§ Task to carry out: Restate the lines word for word, from the one containing "and detail pages" through the last line of the entries below, without any other lines.

────────────────────

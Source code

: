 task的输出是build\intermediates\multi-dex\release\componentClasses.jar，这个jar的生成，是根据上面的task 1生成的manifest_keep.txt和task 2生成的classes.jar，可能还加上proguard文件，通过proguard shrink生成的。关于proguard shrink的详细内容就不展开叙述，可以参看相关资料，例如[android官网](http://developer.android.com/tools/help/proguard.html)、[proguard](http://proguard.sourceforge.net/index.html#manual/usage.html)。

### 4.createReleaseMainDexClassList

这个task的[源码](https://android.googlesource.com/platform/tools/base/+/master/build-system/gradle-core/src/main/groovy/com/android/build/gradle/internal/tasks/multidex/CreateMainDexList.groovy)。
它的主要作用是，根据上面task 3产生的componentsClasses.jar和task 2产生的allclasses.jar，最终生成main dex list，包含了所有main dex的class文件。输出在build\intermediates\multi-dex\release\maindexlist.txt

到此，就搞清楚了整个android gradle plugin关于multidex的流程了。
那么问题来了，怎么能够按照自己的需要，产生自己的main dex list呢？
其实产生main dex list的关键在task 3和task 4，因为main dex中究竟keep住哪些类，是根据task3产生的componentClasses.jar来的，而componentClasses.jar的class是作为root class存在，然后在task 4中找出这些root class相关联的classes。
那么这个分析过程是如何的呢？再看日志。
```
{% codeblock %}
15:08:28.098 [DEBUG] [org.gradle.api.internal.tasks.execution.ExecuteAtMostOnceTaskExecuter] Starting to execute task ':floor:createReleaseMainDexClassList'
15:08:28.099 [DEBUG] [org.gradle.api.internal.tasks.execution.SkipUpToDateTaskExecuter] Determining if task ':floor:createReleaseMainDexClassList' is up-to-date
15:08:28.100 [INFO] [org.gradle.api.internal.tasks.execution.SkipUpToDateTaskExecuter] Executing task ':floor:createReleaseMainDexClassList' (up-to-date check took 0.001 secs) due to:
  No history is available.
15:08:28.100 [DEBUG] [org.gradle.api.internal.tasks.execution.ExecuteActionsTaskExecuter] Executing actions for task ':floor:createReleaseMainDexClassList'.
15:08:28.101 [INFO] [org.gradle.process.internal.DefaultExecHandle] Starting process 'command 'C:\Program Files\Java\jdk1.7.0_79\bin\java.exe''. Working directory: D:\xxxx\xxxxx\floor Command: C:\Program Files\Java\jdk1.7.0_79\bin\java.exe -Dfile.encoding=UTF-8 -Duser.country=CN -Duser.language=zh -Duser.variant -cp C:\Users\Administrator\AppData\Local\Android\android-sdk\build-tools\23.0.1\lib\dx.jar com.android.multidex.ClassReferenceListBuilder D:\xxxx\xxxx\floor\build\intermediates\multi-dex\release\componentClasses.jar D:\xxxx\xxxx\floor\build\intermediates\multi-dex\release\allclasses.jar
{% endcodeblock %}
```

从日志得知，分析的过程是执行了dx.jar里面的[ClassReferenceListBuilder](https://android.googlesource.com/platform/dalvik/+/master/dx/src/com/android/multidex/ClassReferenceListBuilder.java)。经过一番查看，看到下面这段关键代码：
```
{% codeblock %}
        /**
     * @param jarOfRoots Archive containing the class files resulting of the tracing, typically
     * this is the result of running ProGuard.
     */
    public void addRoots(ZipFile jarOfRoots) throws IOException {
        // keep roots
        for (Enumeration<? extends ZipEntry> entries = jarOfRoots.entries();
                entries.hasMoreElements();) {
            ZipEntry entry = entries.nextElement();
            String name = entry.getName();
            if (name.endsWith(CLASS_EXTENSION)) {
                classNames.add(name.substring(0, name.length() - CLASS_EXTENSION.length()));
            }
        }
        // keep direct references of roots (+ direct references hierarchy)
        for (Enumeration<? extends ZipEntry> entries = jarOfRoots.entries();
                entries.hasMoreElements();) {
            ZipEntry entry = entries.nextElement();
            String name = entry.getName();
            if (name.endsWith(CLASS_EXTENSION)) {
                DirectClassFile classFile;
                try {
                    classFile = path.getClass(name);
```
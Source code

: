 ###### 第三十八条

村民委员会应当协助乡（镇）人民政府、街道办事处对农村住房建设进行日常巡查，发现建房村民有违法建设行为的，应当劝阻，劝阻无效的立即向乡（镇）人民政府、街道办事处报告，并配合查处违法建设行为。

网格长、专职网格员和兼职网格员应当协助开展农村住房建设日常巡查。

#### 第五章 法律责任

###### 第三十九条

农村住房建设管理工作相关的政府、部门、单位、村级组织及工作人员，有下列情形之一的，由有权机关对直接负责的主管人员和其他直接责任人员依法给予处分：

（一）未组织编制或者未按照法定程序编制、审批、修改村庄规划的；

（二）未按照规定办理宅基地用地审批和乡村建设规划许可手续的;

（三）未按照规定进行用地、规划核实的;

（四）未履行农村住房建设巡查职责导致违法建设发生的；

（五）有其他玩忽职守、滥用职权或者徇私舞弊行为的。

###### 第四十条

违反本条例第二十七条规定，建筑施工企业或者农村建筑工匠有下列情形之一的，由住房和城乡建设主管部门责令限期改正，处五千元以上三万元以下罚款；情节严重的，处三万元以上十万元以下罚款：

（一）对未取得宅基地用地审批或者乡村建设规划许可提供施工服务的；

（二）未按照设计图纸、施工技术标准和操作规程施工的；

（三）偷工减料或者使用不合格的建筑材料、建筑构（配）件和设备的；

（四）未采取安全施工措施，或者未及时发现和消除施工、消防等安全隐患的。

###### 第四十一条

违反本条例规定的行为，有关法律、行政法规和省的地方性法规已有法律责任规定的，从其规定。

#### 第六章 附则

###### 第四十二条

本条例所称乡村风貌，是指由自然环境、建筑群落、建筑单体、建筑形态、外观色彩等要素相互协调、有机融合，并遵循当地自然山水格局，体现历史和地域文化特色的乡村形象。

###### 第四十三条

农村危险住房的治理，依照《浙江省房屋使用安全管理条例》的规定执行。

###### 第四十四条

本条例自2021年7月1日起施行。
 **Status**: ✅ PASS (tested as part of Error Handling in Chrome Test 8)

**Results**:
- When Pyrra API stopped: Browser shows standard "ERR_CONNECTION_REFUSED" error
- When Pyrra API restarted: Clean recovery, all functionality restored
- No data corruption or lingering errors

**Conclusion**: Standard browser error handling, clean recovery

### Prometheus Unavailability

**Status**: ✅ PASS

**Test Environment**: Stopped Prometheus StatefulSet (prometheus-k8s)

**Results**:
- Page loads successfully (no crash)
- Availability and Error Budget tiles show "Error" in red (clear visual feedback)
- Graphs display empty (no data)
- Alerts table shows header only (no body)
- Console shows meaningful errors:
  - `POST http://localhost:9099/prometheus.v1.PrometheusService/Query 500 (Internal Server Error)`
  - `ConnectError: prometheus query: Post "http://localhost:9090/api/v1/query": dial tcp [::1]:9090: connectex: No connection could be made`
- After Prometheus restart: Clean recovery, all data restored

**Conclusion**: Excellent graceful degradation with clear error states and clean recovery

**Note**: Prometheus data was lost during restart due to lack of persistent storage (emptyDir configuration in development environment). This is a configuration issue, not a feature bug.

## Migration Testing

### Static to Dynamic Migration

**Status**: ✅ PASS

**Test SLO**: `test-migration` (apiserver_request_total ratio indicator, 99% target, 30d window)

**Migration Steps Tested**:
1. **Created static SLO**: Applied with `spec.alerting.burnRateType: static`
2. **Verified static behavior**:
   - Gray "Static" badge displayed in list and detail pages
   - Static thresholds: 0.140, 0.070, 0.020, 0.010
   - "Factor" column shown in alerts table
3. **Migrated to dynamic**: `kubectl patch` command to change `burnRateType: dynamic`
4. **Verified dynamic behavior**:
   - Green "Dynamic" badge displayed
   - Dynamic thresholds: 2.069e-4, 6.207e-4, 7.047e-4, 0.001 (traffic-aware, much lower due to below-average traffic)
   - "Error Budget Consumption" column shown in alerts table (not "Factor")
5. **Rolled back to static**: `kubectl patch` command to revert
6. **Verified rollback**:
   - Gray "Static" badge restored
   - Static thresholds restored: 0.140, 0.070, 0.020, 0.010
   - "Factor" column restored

────────────────────

§ Solution:
   - Gray "Static" badge displayed in list and detail pages
   - Static thresholds: 0.140, 0.070, 0.020, 0.010
   - "Factor" column shown in alerts table
3. **Migrated to dynamic**: `kubectl patch` command to change `burnRateType: dynamic`
4. **Verified dynamic behavior**:
   - Green "Dynamic" badge displayed
   - Dynamic thresholds: 2.069e-4, 6.207e-4, 7.047e-4, 0.001 (traffic-aware, much lower due to below-average traffic)
   - "Error Budget Consumption" column shown in alerts table (not "Factor")
5. **Rolled back to static**: `kubectl patch` command to revert
6. **Verified rollback**:
   - Gray "Static" badge restored
   - Static thresholds restored: 0.140, 0.070, 0.020, 0.010
   - "Factor" column restored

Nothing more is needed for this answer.